Xiaomi ha clonato l’Apple Watch, ma se dal punto di vista del design il Mi Watch si può confondere con l’orologio di Cupertino, le cose sono ben diverse per l’hardware.
Infatti, Xiaomi ha utilizzato il processore Snapdragon Wear 3100 di Qualcomm, mentre per il sistema operativo la scelta è ricaduta sul Google Wear OS, una combinazione a dir poco “letale”, dead on arrival, morto praticamente nella sua scatola.
Qualcomm non è mai entrata seriamente nel mercato degli indossabili, la sua CPU 28nm del 2011 oramai è un pezzo da museo, che non può certo competere con i chip creati e aggiornati annualmente da Apple per i suoi orologi, e neppure con i processori per indossabili di Samsung. In pratica, il Mi Watch nasce lento e con una autonomia molto limitata.
In più, Xiaomi per far assomigliare ancora di più il suo orologio all’Apple Watch ha fortemente personalizzato il Wear OS di Google, cosa che non è consentita al di fuori della Cina, e naturalmente manca un app store essendo Mountain View bandita nel Paese del dragone.
Per chi fosse interessato, la dotazione hardware del Mi Watch offre un display OLED 448 × 368 pixel, 1GB di RAM, 8GB di archiviazione, batteria 570mAh, NFC, GPS, LTE, Wi-Fi 802.11a/b/g/n, Bluetooth 4.2 e supporta la eSIM. Sul retro dell’orologio c’è anche un sensore per misurare la frequenza cardiaca. Prezzi: $185 per il modello con la cassa in alluminio, e $285 per quello in acciaio inox. Al momento è venduto solo in Cina.

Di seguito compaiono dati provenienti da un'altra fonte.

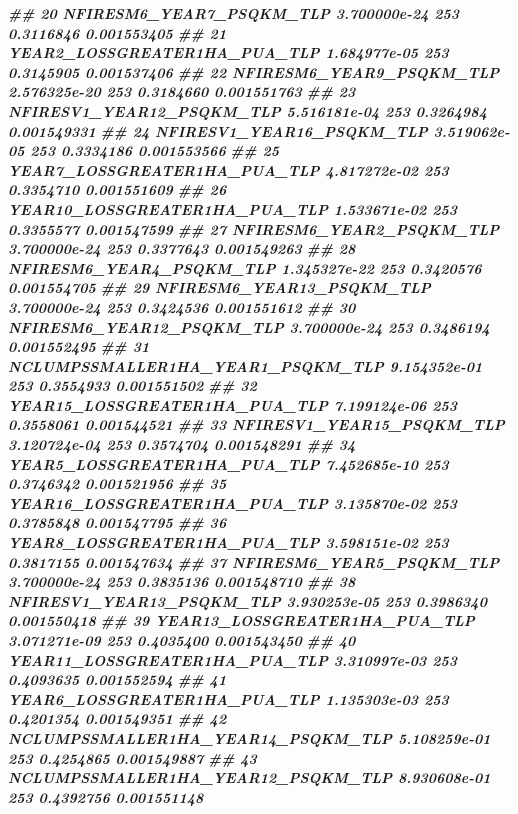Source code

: \documentclass[10pt,landscape,a3paper]{article}
\newenvironment{Shaded}{\begin{snugshade}}{\end{snugshade}}
\newcommand{\DocumentationTok}[1]{\textcolor[rgb]{0.56,0.35,0.01}{\textbf{\textit{#1}}}}
\begin{document}
\begin{Shaded}
\begin{Highlighting}[]
\DocumentationTok{\#\# 20           NFIRESM6\_YEAR7\_PSQKM\_TLP 3.700000e{-}24    253 0.3116846 0.001553405}
\DocumentationTok{\#\# 21       YEAR2\_LOSSGREATER1HA\_PUA\_TLP 1.684977e{-}05    253 0.3145905 0.001537406}
\DocumentationTok{\#\# 22           NFIRESM6\_YEAR9\_PSQKM\_TLP 2.576325e{-}20    253 0.3184660 0.001551763}
\DocumentationTok{\#\# 23          NFIRESV1\_YEAR12\_PSQKM\_TLP 5.516181e{-}04    253 0.3264984 0.001549331}
\DocumentationTok{\#\# 24          NFIRESV1\_YEAR16\_PSQKM\_TLP 3.519062e{-}05    253 0.3334186 0.001553566}
\DocumentationTok{\#\# 25       YEAR7\_LOSSGREATER1HA\_PUA\_TLP 4.817272e{-}02    253 0.3354710 0.001551609}
\DocumentationTok{\#\# 26      YEAR10\_LOSSGREATER1HA\_PUA\_TLP 1.533671e{-}02    253 0.3355577 0.001547599}
\DocumentationTok{\#\# 27           NFIRESM6\_YEAR2\_PSQKM\_TLP 3.700000e{-}24    253 0.3377643 0.001549263}
\DocumentationTok{\#\# 28           NFIRESM6\_YEAR4\_PSQKM\_TLP 1.345327e{-}22    253 0.3420576 0.001554705}
\DocumentationTok{\#\# 29          NFIRESM6\_YEAR13\_PSQKM\_TLP 3.700000e{-}24    253 0.3424536 0.001551612}
\DocumentationTok{\#\# 30          NFIRESM6\_YEAR12\_PSQKM\_TLP 3.700000e{-}24    253 0.3486194 0.001552495}
\DocumentationTok{\#\# 31  NCLUMPSSMALLER1HA\_YEAR1\_PSQKM\_TLP 9.154352e{-}01    253 0.3554933 0.001551502}
\DocumentationTok{\#\# 32      YEAR15\_LOSSGREATER1HA\_PUA\_TLP 7.199124e{-}06    253 0.3558061 0.001544521}
\DocumentationTok{\#\# 33          NFIRESV1\_YEAR15\_PSQKM\_TLP 3.120724e{-}04    253 0.3574704 0.001548291}
\DocumentationTok{\#\# 34       YEAR5\_LOSSGREATER1HA\_PUA\_TLP 7.452685e{-}10    253 0.3746342 0.001521956}
\DocumentationTok{\#\# 35      YEAR16\_LOSSGREATER1HA\_PUA\_TLP 3.135870e{-}02    253 0.3785848 0.001547795}
\DocumentationTok{\#\# 36       YEAR8\_LOSSGREATER1HA\_PUA\_TLP 3.598151e{-}02    253 0.3817155 0.001547634}
\DocumentationTok{\#\# 37           NFIRESM6\_YEAR5\_PSQKM\_TLP 3.700000e{-}24    253 0.3835136 0.001548710}
\DocumentationTok{\#\# 38          NFIRESV1\_YEAR13\_PSQKM\_TLP 3.930253e{-}05    253 0.3986340 0.001550418}
\DocumentationTok{\#\# 39      YEAR13\_LOSSGREATER1HA\_PUA\_TLP 3.071271e{-}09    253 0.4035400 0.001543450}
\DocumentationTok{\#\# 40      YEAR11\_LOSSGREATER1HA\_PUA\_TLP 3.310997e{-}03    253 0.4093635 0.001552594}
\DocumentationTok{\#\# 41       YEAR6\_LOSSGREATER1HA\_PUA\_TLP 1.135303e{-}03    253 0.4201354 0.001549351}
\DocumentationTok{\#\# 42 NCLUMPSSMALLER1HA\_YEAR14\_PSQKM\_TLP 5.108259e{-}01    253 0.4254865 0.001549887}
\DocumentationTok{\#\# 43 NCLUMPSSMALLER1HA\_YEAR12\_PSQKM\_TLP 8.930608e{-}01    253 0.4392756 0.001551148}

\end{Highlighting}
\end{Shaded}
\end{document}
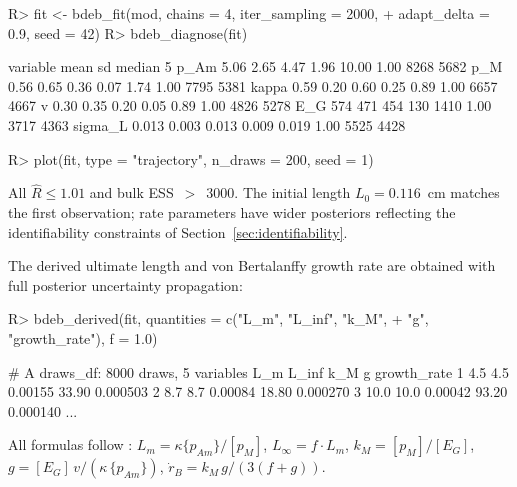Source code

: \documentclass[article,shortnames]{jss}
\newcommand{\pAm}{\{p_{Am}\}}
\newcommand{\pM}{[p_M]}
\newcommand{\EG}{[E_G]}
\begin{document}
\begin{CodeChunk}
\begin{CodeInput}
R> fit <- bdeb_fit(mod, chains = 4, iter_sampling = 2000,
+    adapt_delta = 0.9, seed = 42)
R> bdeb_diagnose(fit)
\end{CodeInput}
\begin{CodeOutput}
  variable  mean    sd median    5%
      p_Am  5.06  2.65   4.47  1.96 10.00 1.00     8268     5682
       p_M  0.56  0.65   0.36  0.07  1.74 1.00     7795     5381
     kappa  0.59  0.20   0.60  0.25  0.89 1.00     6657     4667
         v  0.30  0.35   0.20  0.05  0.89 1.00     4826     5278
       E_G   574   471    454   130  1410  1.00     3717     4363
   sigma_L 0.013 0.003  0.013 0.009 0.019 1.00     5525     4428
\end{CodeOutput}
\begin{CodeInput}
R> plot(fit, type = "trajectory", n_draws = 200, seed = 1)
\end{CodeInput}
\end{CodeChunk}
\noindent
All $\hat{R} \leq 1.01$ and bulk ESS~$>$~3000.  The initial
length $L_0 = 0.116$~cm matches the first observation; rate
parameters have wider posteriors reflecting the identifiability
constraints of Section~\ref{sec:identifiability}.

The derived ultimate length and von Bertalanffy growth rate are
obtained with full posterior uncertainty propagation:
\begin{CodeChunk}
\begin{CodeInput}
R> bdeb_derived(fit, quantities = c("L_m", "L_inf", "k_M",
+    "g", "growth_rate"), f = 1.0)
\end{CodeInput}
\begin{CodeOutput}
# A draws_df: 8000 draws, 5 variables
     L_m L_inf     k_M      g growth_rate
1    4.5   4.5 0.00155  33.90    0.000503
2    8.7   8.7 0.00084  18.80    0.000270
3   10.0  10.0 0.00042  93.20    0.000140
...
\end{CodeOutput}
\end{CodeChunk}
All formulas follow \citet[Table~3.1]{Kooijman2010}: $L_m = \kappa
\pAm / \pM$, $L_\infty = f \cdot L_m$, $k_M = \pM / \EG$,
$g = \EG \, v / (\kappa \, \pAm)$, $\dot{r}_B = k_M \, g / (3(f + g))$.
\end{document}
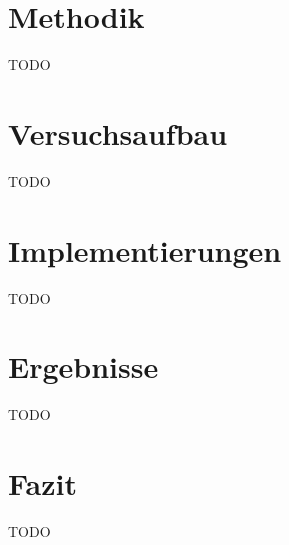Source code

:  \label{foundations}

\section{Methodik} \label{sec:performance-methodology}
TODO \\

\section{Versuchsaufbau} \label{sec:performance-testSetup}
TODO \\

\section{Implementierungen} \label{sec:performance-implementations}
TODO \\

\section{Ergebnisse} \label{sec:performance-results}
TODO \\

\section{Fazit} \label{sec:performance-conclusion}
TODO \\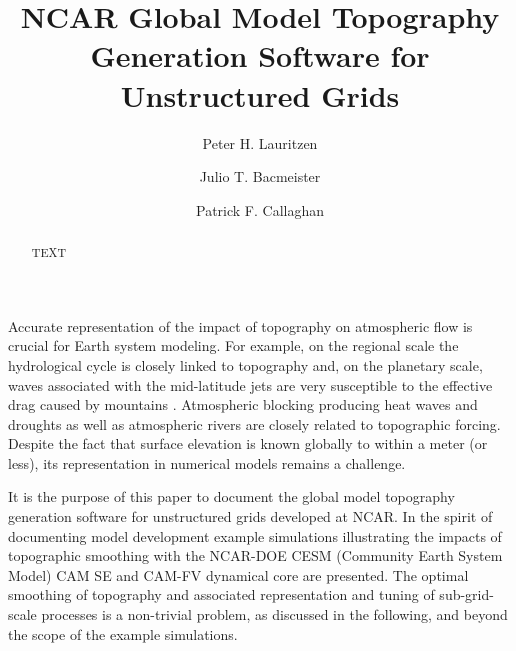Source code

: \documentclass[gmd]{copernicus}
\begin{document}
\linenumbers

\title{NCAR Global Model Topography Generation Software for Unstructured Grids}

\author[1]{Peter H. Lauritzen}
\author[1]{Julio T. Bacmeister}
\author[1]{Patrick F. Callaghan}













\maketitle  %



\begin{abstract}
TEXT
\end{abstract}



\introduction  %
Accurate representation of the impact of topography on atmospheric flow is crucial for Earth system modeling.  For example, on the regional scale the hydrological cycle is closely linked to topography and, on the planetary scale, waves associated with the mid-latitude jets are very susceptible to the effective drag caused by mountains \citep[e.g., ][]{LM1997QJRMS}. Atmospheric blocking producing heat waves and droughts as well as atmospheric rivers are closely related to topographic forcing. Despite the fact that surface elevation is known globally to within a meter (or less), its representation in numerical models remains a challenge.

It is the purpose of this paper to document the global model topography generation software for unstructured grids developed at NCAR. In the spirit of documenting model development example simulations illustrating the impacts of topographic smoothing with the NCAR-DOE CESM (Community Earth System Model) CAM \citep[Community Atmosphere Model; ][]{CAM5} SE \cite[Spectral Element; ][]{HOMME,DetAl2005IJHPCA} and CAM-FV \citep[Finite-Volume; ][]{L2004MWR} dynamical core are presented. The optimal smoothing of topography and associated representation and tuning of sub-grid-scale processes is a non-trivial problem, as discussed in the following, and beyond the scope of the example simulations.
\end{document}
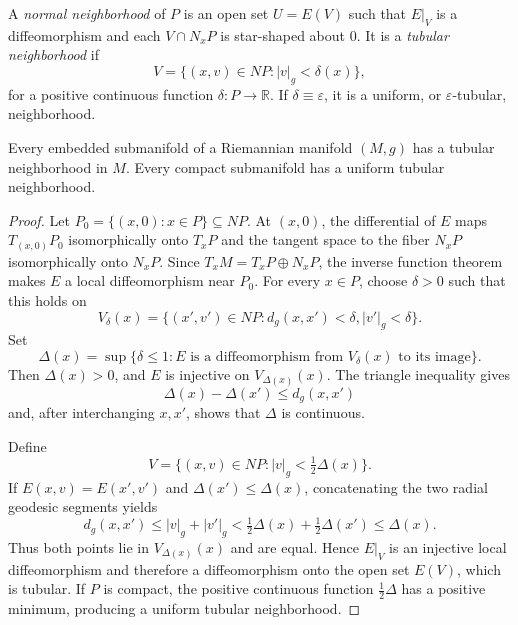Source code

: A \emph{normal neighborhood} of $P$ is an open set $U=E(V)$ such that
$E|_V$ is a diffeomorphism and each $V\cap N_xP$ is star-shaped about $0$.  It
is a \emph{tubular neighborhood} if
\begin{equation}
V = \{(x, v) \in NP : |v|_g < \delta(x)\}, \tag{5.21}
\end{equation}
for a positive continuous function $\delta:P\to\mathbb R$.  If
$\delta\equiv\varepsilon$, it is a uniform, or $\varepsilon$-tubular,
neighborhood.

\begin{theorem}
\label{thm:tubular-neighborhood}

Every embedded submanifold of a Riemannian manifold $(M,g)$ has a tubular
neighborhood in $M$.  Every compact submanifold has a uniform tubular
neighborhood.

\begin{proof}
\sketch
Let $P_0=\{(x,0):x\in P\}\subseteq NP$.  At $(x,0)$, the differential of
$E$ maps $T_{(x,0)}P_0$ isomorphically onto $T_xP$ and the tangent space to
the fiber $N_xP$ isomorphically onto $N_xP$.  Since
$T_xM=T_xP\oplus N_xP$, the inverse function theorem makes $E$ a local
diffeomorphism near $P_0$.  For every $x\in P$, choose $\delta>0$ such that
this holds on
\begin{equation}
V_\delta(x) = \{(x', v') \in NP : d_g(x,x') < \delta, |v'|_g < \delta\}.
\tag{5.22}
\end{equation}
Set
\begin{equation}
\Delta(x) = \sup\{\delta \leq 1 : E \text{ is a diffeomorphism from }
V_\delta(x) \text{ to its image}\}. \tag{5.23}
\end{equation}
Then $\Delta(x)>0$, and $E$ is injective on $V_{\Delta(x)}(x)$.  The triangle
inequality gives
\begin{equation}
\Delta(x) - \Delta(x') \leq d_g(x, x') \tag{5.24}
\end{equation}
and, after interchanging $x,x'$, shows that $\Delta$ is continuous.

Define
\[
V=\{(x,v)\in NP:|v|_g<\tfrac12\Delta(x)\}.
\]
If $E(x,v)=E(x',v')$ and $\Delta(x')\leq\Delta(x)$, concatenating the two
radial geodesic segments yields
\[
d_g(x,x')\leq |v|_g+|v'|_g
<\tfrac12\Delta(x)+\tfrac12\Delta(x')\leq\Delta(x).
\]
Thus both points lie in $V_{\Delta(x)}(x)$ and are equal.  Hence $E|_V$ is an
injective local diffeomorphism and therefore a diffeomorphism onto the open
set $E(V)$, which is tubular.  If $P$ is compact, the positive continuous
function $\tfrac12\Delta$ has a positive minimum, producing a uniform
tubular neighborhood.
\end{proof}
\end{theorem}


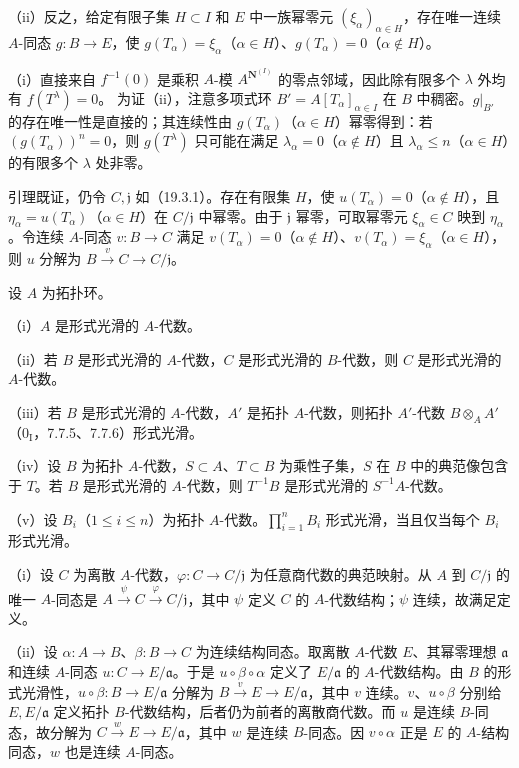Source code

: （ii）反之，给定有限子集 $H\subset I$ 和 $E$ 中一族幂零元 $(\xi_\alpha)_{\alpha\in H}$，存在唯一连续 $A$-同态 $g:B\to E$，使 $g(T_\alpha)=\xi_\alpha$（$\alpha\in H$）、$g(T_\alpha)=0$（$\alpha\notin H$）。

（i）直接来自 $f^{-1}(0)$ 是乘积 $A$-模 $A^{\mathbf N^{(I)}}$ 的零点邻域，因此除有限多个 $\lambda$ 外均有 $f(T^\lambda)=0$。
为证（ii），注意多项式环 $B'=A[T_\alpha]_{\alpha\in I}$ 在 $B$ 中稠密。$g|_{B'}$ 的存在唯一性是直接的；其连续性由 $g(T_\alpha)$（$\alpha\in H$）幂零得到：若 $(g(T_\alpha))^n=0$，则 $g(T^\lambda)$ 只可能在满足 $\lambda_\alpha=0$（$\alpha\notin H$）且 $\lambda_\alpha\leq n$（$\alpha\in H$）的有限多个 $\lambda$ 处非零。

引理既证，仍令 $C,\mathfrak j$ 如（19.3.1）。存在有限集 $H$，使 $u(T_\alpha)=0$（$\alpha\notin H$），且 $\eta_\alpha=u(T_\alpha)$（$\alpha\in H$）在 $C/\mathfrak j$ 中幂零。由于 $\mathfrak j$ 幂零，可取幂零元 $\xi_\alpha\in C$ 映到 $\eta_\alpha$。令连续 $A$-同态 $v:B\to C$ 满足 $v(T_\alpha)=0$（$\alpha\notin H$）、$v(T_\alpha)=\xi_\alpha$（$\alpha\in H$），则 $u$ 分解为 $B\xrightarrow{v}C\to C/\mathfrak j$。

设 $A$ 为拓扑环。

（i）$A$ 是形式光滑的 $A$-代数。

（ii）若 $B$ 是形式光滑的 $A$-代数，$C$ 是形式光滑的 $B$-代数，则 $C$ 是形式光滑的 $A$-代数。

（iii）若 $B$ 是形式光滑的 $A$-代数，$A'$ 是拓扑 $A$-代数，则拓扑 $A'$-代数 $B\otimes_AA'$（$0_{\mathrm I}$，7.7.5、7.7.6）形式光滑。

（iv）设 $B$ 为拓扑 $A$-代数，$S\subset A$、$T\subset B$ 为乘性子集，$S$ 在 $B$ 中的典范像包含于 $T$。若 $B$ 是形式光滑的 $A$-代数，则 $T^{-1}B$ 是形式光滑的 $S^{-1}A$-代数。

（v）设 $B_i$（$1\leq i\leq n$）为拓扑 $A$-代数。$\prod_{i=1}^nB_i$ 形式光滑，当且仅当每个 $B_i$ 形式光滑。

（i）设 $C$ 为离散 $A$-代数，$\varphi:C\to C/\mathfrak j$ 为任意商代数的典范映射。从 $A$ 到 $C/\mathfrak j$ 的唯一 $A$-同态是 $A\xrightarrow{\psi}C\xrightarrow{\varphi}C/\mathfrak j$，其中 $\psi$ 定义 $C$ 的 $A$-代数结构；$\psi$ 连续，故满足定义。

（ii）设 $\alpha:A\to B$、$\beta:B\to C$ 为连续结构同态。取离散 $A$-代数 $E$、其幂零理想 $\mathfrak a$ 和连续 $A$-同态 $u:C\to E/\mathfrak a$。于是 $u\circ\beta\circ\alpha$ 定义了 $E/\mathfrak a$ 的 $A$-代数结构。由 $B$ 的形式光滑性，$u\circ\beta:B\to E/\mathfrak a$ 分解为 $B\xrightarrow{v}E\to E/\mathfrak a$，其中 $v$ 连续。$v$、$u\circ\beta$ 分别给 $E,E/\mathfrak a$ 定义拓扑 $B$-代数结构，后者仍为前者的离散商代数。而 $u$ 是连续 $B$-同态，故分解为 $C\xrightarrow{w}E\to E/\mathfrak a$，其中 $w$ 是连续 $B$-同态。因 $v\circ\alpha$ 正是 $E$ 的 $A$-结构同态，$w$ 也是连续 $A$-同态。

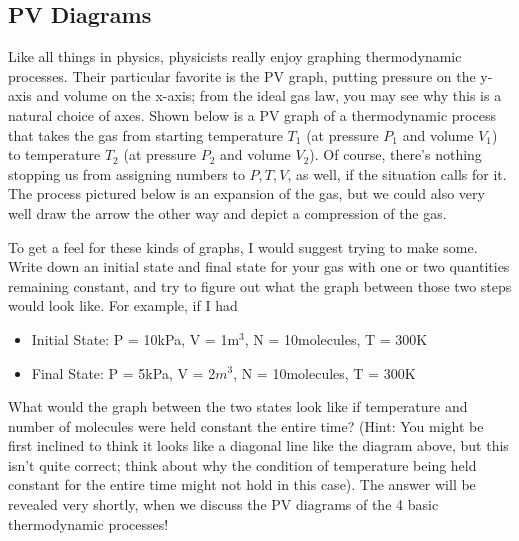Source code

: \subsection{PV Diagrams}
Like all things in physics, physicists really enjoy graphing thermodynamic processes. Their particular favorite is the PV graph, putting pressure on the y-axis and volume on the x-axis; from the ideal gas law, you may see why this is a natural choice of axes. Shown below is a PV graph of a thermodynamic process that takes the gas from starting temperature $T_1$ (at pressure $P_1$ and volume $V_1$) to temperature $T_2$ (at pressure $P_2$ and volume $V_2$). Of course, there's nothing stopping us from assigning numbers to $P,T,V$, as well, if the situation calls for it. The process pictured below is an expansion of the gas, but we could also very well draw the arrow the other way and depict a compression of the gas. 
\begin{center}
 \end{center}
 To get a feel for these kinds of graphs, I would suggest trying to make some. Write down an initial state and final state for your gas with one or two quantities remaining constant, and try to figure out what the graph between those two steps would look like. For example, if I had
\begin{itemize}
    \item Initial State: P = 10kPa, V = 1m$^3$, N = 10molecules, T = 300K
    \item Final State: P = 5kPa, V = 2$m^3$, N = 10molecules, T = 300K
\end{itemize}
What would the graph between the two states look like if temperature and number of molecules were held constant the entire time? (Hint: You might be first inclined to think it looks like a diagonal line like the diagram above, but this isn't quite correct; think about why the condition of temperature being held constant for the entire time might not hold in this case). The answer will be revealed very shortly, when we discuss the PV diagrams of the 4 basic thermodynamic processes! \\
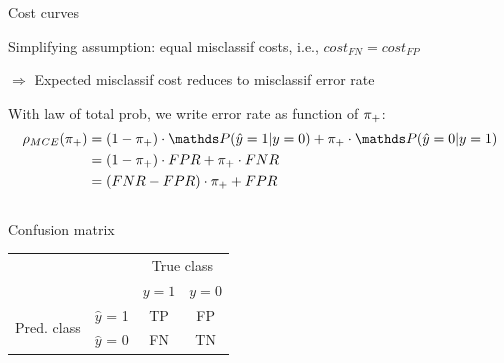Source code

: \documentclass[11pt,compress,t,notes=noshow, xcolor=table]{beamer}
\begin{document}
\begin{vbframe}{Cost curves}
\small

Simplifying assumption: equal misclassif costs, i.e., $cost_{FN} = cost_{FP}$

$\Rightarrow$ Expected misclassif cost reduces to misclassif error rate

With law of total prob, we write error rate as function of $\pi_{+}$:
\begin{align*}
\rho_{MCE}(\rp)
&= (1 - \rp) \cdot \P(\hat y = 1 | y = 0) + \rp \cdot \P(\hat y = 0 | y = 1) \\
&= (1 - \rp) \cdot FPR + \rp \cdot FNR \\
&= (FNR - FPR) \cdot \rp + FPR
\end{align*}

\begin{columns}[T]
\begin{column}{0.5\textwidth}

\centerline{Confusion matrix}
\begin{tabular}{cc|cc}
    & &\multicolumn{2}{c}{True class} \\
    & & $y=1$ & $y=0$  \\
 \hline
    \multirow{2}{*}{\parbox{0.5cm}{Pred. class}}& $\hat y$ = 1     & TP                 & FP\\
    & $\hat y$ = 0 & FN              & TN\\
\end{tabular}
\end{column}


\end{columns}
\end{vbframe}
\end{document}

Moof! è una rubrica di Spider-Mac in cui trovate brevi pensieri, URL cui andare per documentarvi meglio, un software da scaricare, insomma tante piccole cose che hanno sempre a che fare con il mondo Apple, ma raccontate in un articolo “leggero” che può essere uno spunto di riflessione o di polemica, una provocazione.


5 commenti
Ma… lo possono vendere fuori dalla Cina? Il design dell’Apple Watch non è brevettato?
Certo che è brevettato. Ma solitamente i cinesi se ne fregano 😀
Se questo è una copia, dovete metter gli occhiali ed esser un po’ più imparziali. Ma il mondo è fatto di fanboy. L’aggancio dei cinturini è diverso, la cassa non è tondeggiante ma squadrata tipo iPhone 4s… poi certo, è quadrato e ha la ghiera come quello Apple… ma le copie son ben altre, si vedano i portatili usciti tempo fa mi pare da ASUS, che erano IDENTICI a quelli Apple. E comunque è il primo modello, se fanno come con gli smartphone che ora battono senza problemi i vari Samsung e co. I cinesi han sempre copiato, ma le idee non gli sono mai mancate. Bisogna arrendersi al fatto che nei prossimi 20 anni saranno loro a farla da padroni nel mondo ( e sono uno di quelli davvero preoccupati per questa cosa ).
Hai ragione a dire che il mondo è fatto di fanboy, se per te l’orologio di destra non è una copia di quello a sinistra.
In realtà anche per gli Asus ci sono numerose differenze, come la cerniera, ma non per questo non li farei rientrare tra i cloni dei MacBook.